However, these artists found new clients in the international market created by the interest in African sculptures and masks as a result of their influence on modern European art. The huge demand led some artists to move from rural to urban areas, forming cooperatives such as those of the Bamana (Bamako, Mali), Senufo (Abidjan, Côte d'Ivoire), Edo (Benin City and Lagos, Nigeria), Ibibio (Ikot Ekpene, Nigeria), Okavango (Rundu, Namibia), Wakamba (Nairobi, Kenya), and Makonde (Dar es Salaam, Tanzania). These cooperatives were still flourishing in the early twenty-first century, creating what is popularly known as "neotraditional," "tourist," or "souvenir" art. They specialize in copying and mass-producing the art of the ethnic groups to which they belong, in addition to occasionally replicating popular images in exhibition catalogs from other groups. Their products are sold wholesale to traders who then distribute them across Africa and overseas, making them available at hotel lobbies, supermarkets, boutiques, and duty-free shops in local and international airports. Other artists specialize in beadwork, leatherwork, jewelry, weaving, dyeing, pottery, and calabash decoration, among other arts.
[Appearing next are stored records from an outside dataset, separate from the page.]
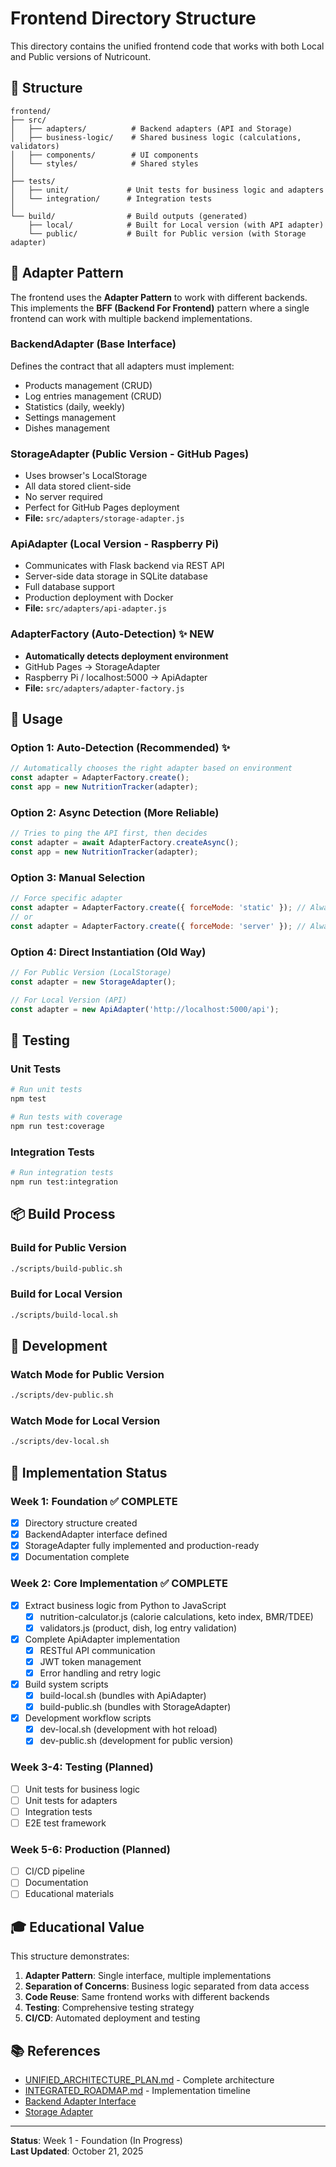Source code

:# Frontend Directory Structure

This directory contains the unified frontend code that works with both Local and Public versions of Nutricount.

## 📁 Structure

```
frontend/
├── src/
│   ├── adapters/          # Backend adapters (API and Storage)
│   ├── business-logic/    # Shared business logic (calculations, validators)
│   ├── components/        # UI components
│   └── styles/            # Shared styles
│
├── tests/
│   ├── unit/             # Unit tests for business logic and adapters
│   └── integration/      # Integration tests
│
└── build/                # Build outputs (generated)
    ├── local/            # Built for Local version (with API adapter)
    └── public/           # Built for Public version (with Storage adapter)
```

## 🔧 Adapter Pattern

The frontend uses the **Adapter Pattern** to work with different backends. This implements the **BFF (Backend For Frontend)** pattern where a single frontend can work with multiple backend implementations.

### BackendAdapter (Base Interface)
Defines the contract that all adapters must implement:
- Products management (CRUD)
- Log entries management (CRUD)
- Statistics (daily, weekly)
- Settings management
- Dishes management

### StorageAdapter (Public Version - GitHub Pages)
- Uses browser's LocalStorage
- All data stored client-side
- No server required
- Perfect for GitHub Pages deployment
- **File:** `src/adapters/storage-adapter.js`

### ApiAdapter (Local Version - Raspberry Pi)
- Communicates with Flask backend via REST API
- Server-side data storage in SQLite database
- Full database support
- Production deployment with Docker
- **File:** `src/adapters/api-adapter.js`

### AdapterFactory (Auto-Detection) ✨ NEW
- **Automatically detects deployment environment**
- GitHub Pages → StorageAdapter
- Raspberry Pi / localhost:5000 → ApiAdapter
- **File:** `src/adapters/adapter-factory.js`

## 🎯 Usage

### Option 1: Auto-Detection (Recommended) ✨
```javascript
// Automatically chooses the right adapter based on environment
const adapter = AdapterFactory.create();
const app = new NutritionTracker(adapter);
```

### Option 2: Async Detection (More Reliable)
```javascript
// Tries to ping the API first, then decides
const adapter = await AdapterFactory.createAsync();
const app = new NutritionTracker(adapter);
```

### Option 3: Manual Selection
```javascript
// Force specific adapter
const adapter = AdapterFactory.create({ forceMode: 'static' }); // Always use localStorage
// or
const adapter = AdapterFactory.create({ forceMode: 'server' }); // Always use API
```

### Option 4: Direct Instantiation (Old Way)
```javascript
// For Public Version (LocalStorage)
const adapter = new StorageAdapter();

// For Local Version (API)
const adapter = new ApiAdapter('http://localhost:5000/api');
```

## 🧪 Testing

### Unit Tests
```bash
# Run unit tests
npm test

# Run tests with coverage
npm run test:coverage
```

### Integration Tests
```bash
# Run integration tests
npm run test:integration
```

## 📦 Build Process

### Build for Public Version
```bash
./scripts/build-public.sh
```

### Build for Local Version
```bash
./scripts/build-local.sh
```

## 🚀 Development

### Watch Mode for Public Version
```bash
./scripts/dev-public.sh
```

### Watch Mode for Local Version
```bash
./scripts/dev-local.sh
```

## 📝 Implementation Status

### Week 1: Foundation ✅ COMPLETE
- [x] Directory structure created
- [x] BackendAdapter interface defined
- [x] StorageAdapter fully implemented and production-ready
- [x] Documentation complete

### Week 2: Core Implementation ✅ COMPLETE
- [x] Extract business logic from Python to JavaScript
  - [x] nutrition-calculator.js (calorie calculations, keto index, BMR/TDEE)
  - [x] validators.js (product, dish, log entry validation)
- [x] Complete ApiAdapter implementation
  - [x] RESTful API communication
  - [x] JWT token management
  - [x] Error handling and retry logic
- [x] Build system scripts
  - [x] build-local.sh (bundles with ApiAdapter)
  - [x] build-public.sh (bundles with StorageAdapter)
- [x] Development workflow scripts
  - [x] dev-local.sh (development with hot reload)
  - [x] dev-public.sh (development for public version)

### Week 3-4: Testing (Planned)
- [ ] Unit tests for business logic
- [ ] Unit tests for adapters
- [ ] Integration tests
- [ ] E2E test framework

### Week 5-6: Production (Planned)
- [ ] CI/CD pipeline
- [ ] Documentation
- [ ] Educational materials

## 🎓 Educational Value

This structure demonstrates:
1. **Adapter Pattern**: Single interface, multiple implementations
2. **Separation of Concerns**: Business logic separated from data access
3. **Code Reuse**: Same frontend works with different backends
4. **Testing**: Comprehensive testing strategy
5. **CI/CD**: Automated deployment and testing

## 📚 References

- [UNIFIED_ARCHITECTURE_PLAN.md](../UNIFIED_ARCHITECTURE_PLAN.md) - Complete architecture
- [INTEGRATED_ROADMAP.md](../INTEGRATED_ROADMAP.md) - Implementation timeline
- [Backend Adapter Interface](src/adapters/backend-adapter.js)
- [Storage Adapter](src/adapters/storage-adapter.js)

---

**Status**: Week 1 - Foundation (In Progress)  
**Last Updated**: October 21, 2025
This revival of interest in African art during the colonial period encouraged the Catholic Church in Nigeria to explore the possibility of adapting the art to a Christian context. So between 1947 and 1953 the church established an experimental art workshop in the Yoruba town of Oye Ekiti, Western Nigeria, where it employed the services of Yoruba artists. Two young British priests, Kevin Carroll and Sean O'Mahoney, supervised the project. They supplied the themes and encouraged the artists to render biblical characters in the Yoruba style, though without the rituals that sometimes preceded or accompanied the production of images destined for local shrines. The workshop produced madonnas, crucifixes, nativity sets, altarpieces, baptismal fonts, carved doors, and other works with Christian motifs. The finished objects replaced imported artworks in Catholic churches within and outside Oye Ekiti. The reception of the images, however, varied; it was positive in some areas but so negative in others that they had to be removed because they reminded some Yoruba Catholics of the "pagan" shrines of their ancestors (Carroll; Picton, 2002, pp. 100–101).
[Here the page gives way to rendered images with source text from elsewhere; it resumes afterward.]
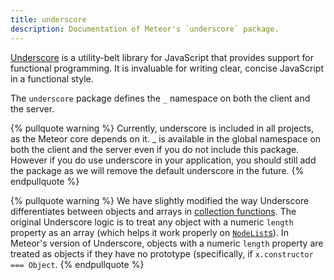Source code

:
 ```yaml
---
title: underscore
description: Documentation of Meteor's `underscore` package.
---
```


[Underscore](http://underscorejs.org/) is a utility-belt library for
JavaScript that provides support for functional programming. It is
invaluable for writing clear, concise JavaScript in a functional style.

The `underscore` package defines the `_` namespace on both the client
and the server.


{% pullquote warning %}
Currently, underscore is included in all projects, as the Meteor
core depends on it. _ is available in the global namespace on both the
client and the server even if you do not include this package. However
if you do use underscore in your application, you should still add the
package as we will remove the default underscore in the future.
{% endpullquote %}

{% pullquote warning %}
We have slightly modified the way Underscore differentiates between
objects and arrays in [collection functions](http://underscorejs.org/#each).
The original Underscore logic is to treat any object with a numeric `length`
property as an array (which helps it work properly on
[`NodeList`s](https://developer.mozilla.org/en-US/docs/Web/API/NodeList)).
In Meteor's version of Underscore, objects with a numeric `length` property
are treated as objects if they have no prototype (specifically, if
`x.constructor === Object`.
{% endpullquote %}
Thus a distinction is now made between "traditional" and "neotraditional" African art. The former refers to a work in the so-called classical style originally created for and actually used in private rituals or public ceremonies by the same society to which the artist belongs. The "neotraditional," on the other hand, refers to a similar work created outside its time-honored context for the tourist/souvenir market or to function as "art for art's sake." And because most Western scholars and curators regard the used image as "authentic" and the unused as "fake," the carving cooperatives in the urban and rural areas have devised various ways of artificially aging replicas to enable them to make the grade. In fact, such is the demand in the early 2000s for "old" or "authentic" art that a well-executed contemporary work may be passed over in favor of a damaged mediocre piece if the latter appears to be much older.
Sidney Kasfir (1992) has criticized this Western "antiquarianist mind-set" because it tends to ignore formal quality, an important yardstick for judging a work of art. According to Christopher Steiner, because "authenticity" is defined by Western patrons, those who sell both ancient and recent African art "are not only moving a set of objects through the world economic system, they are also exchanging information—mediating, modifying, and commenting on a broad spectrum of cultural knowledge" (Steiner, p. 2).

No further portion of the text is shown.